• **TO DO**
Copy each line of the data that has "prop" in it.

----- RECORDS PROVIDED -----

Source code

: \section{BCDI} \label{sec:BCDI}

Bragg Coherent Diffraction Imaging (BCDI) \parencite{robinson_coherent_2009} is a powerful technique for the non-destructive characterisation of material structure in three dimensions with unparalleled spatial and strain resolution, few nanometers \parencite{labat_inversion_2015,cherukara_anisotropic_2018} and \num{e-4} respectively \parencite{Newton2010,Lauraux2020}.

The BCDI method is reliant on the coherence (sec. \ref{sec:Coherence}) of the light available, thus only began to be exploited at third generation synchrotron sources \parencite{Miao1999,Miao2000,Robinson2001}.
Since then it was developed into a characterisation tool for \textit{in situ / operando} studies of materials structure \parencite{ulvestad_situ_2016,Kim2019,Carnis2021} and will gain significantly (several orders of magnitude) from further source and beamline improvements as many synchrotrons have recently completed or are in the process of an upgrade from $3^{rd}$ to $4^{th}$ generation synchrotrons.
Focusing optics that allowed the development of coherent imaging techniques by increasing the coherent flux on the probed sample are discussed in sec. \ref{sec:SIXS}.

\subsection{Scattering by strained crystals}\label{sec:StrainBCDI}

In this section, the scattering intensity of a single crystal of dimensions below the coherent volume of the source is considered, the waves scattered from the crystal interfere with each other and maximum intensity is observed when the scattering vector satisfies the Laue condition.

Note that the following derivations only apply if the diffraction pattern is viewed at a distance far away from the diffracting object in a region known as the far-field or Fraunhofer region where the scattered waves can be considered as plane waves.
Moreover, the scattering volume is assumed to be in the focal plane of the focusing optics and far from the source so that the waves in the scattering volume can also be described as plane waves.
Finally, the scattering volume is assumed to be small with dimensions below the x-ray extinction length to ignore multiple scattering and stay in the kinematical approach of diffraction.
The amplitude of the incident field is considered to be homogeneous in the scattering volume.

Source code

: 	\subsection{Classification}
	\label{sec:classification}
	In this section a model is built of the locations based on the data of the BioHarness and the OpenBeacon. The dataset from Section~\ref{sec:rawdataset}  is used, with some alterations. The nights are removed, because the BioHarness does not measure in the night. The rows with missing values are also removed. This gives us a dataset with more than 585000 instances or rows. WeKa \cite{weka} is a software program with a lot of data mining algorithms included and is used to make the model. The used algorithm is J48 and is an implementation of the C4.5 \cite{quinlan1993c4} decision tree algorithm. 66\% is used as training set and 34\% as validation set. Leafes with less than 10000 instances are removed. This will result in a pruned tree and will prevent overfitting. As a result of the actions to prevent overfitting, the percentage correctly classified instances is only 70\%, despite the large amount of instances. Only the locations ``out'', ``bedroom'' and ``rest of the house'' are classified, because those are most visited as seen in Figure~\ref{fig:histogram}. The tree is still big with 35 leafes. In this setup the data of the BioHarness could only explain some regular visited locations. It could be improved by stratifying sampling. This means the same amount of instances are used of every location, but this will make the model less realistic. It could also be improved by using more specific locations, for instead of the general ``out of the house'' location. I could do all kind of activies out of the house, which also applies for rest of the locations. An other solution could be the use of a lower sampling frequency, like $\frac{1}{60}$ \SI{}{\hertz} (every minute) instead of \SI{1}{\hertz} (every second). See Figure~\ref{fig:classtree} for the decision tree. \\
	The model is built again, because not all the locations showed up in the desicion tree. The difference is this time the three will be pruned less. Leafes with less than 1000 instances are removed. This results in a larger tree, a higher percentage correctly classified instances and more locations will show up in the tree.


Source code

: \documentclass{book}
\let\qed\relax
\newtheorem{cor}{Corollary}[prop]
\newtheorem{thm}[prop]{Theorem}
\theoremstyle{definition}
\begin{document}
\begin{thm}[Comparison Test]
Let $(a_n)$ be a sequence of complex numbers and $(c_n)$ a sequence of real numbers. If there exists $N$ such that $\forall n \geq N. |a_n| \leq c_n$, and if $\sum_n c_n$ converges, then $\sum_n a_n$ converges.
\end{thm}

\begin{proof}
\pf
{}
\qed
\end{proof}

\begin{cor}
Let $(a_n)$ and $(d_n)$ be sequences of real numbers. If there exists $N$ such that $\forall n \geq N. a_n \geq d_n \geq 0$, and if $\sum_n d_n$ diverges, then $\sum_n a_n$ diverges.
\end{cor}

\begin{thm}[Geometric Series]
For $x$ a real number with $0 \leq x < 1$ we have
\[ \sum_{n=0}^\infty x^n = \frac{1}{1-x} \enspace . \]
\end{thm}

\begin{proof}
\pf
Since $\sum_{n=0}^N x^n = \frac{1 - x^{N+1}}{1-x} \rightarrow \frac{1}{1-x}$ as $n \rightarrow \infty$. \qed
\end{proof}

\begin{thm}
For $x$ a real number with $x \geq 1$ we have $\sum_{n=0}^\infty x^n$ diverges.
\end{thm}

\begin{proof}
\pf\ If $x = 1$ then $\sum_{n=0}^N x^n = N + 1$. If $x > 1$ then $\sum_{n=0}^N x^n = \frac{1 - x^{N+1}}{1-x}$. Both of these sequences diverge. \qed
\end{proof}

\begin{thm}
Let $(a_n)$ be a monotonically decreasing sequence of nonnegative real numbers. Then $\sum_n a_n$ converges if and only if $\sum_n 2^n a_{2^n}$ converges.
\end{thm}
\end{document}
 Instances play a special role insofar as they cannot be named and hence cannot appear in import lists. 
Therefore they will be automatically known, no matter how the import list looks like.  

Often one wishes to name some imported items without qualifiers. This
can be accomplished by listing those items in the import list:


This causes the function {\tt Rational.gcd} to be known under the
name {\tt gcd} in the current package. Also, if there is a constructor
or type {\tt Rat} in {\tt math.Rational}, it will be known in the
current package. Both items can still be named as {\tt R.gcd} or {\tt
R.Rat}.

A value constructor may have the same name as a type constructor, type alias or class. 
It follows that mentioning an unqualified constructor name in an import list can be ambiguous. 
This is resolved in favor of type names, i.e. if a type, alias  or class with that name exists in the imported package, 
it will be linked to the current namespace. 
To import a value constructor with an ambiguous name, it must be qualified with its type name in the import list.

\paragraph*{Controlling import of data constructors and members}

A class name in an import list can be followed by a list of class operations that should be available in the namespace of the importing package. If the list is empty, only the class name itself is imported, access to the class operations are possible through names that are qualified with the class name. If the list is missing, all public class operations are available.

-----

• **SOLUTION FOR THIS EXERCISE**
\newtheorem{cor}{Corollary}[prop]
\newtheorem{thm}[prop]{Theorem}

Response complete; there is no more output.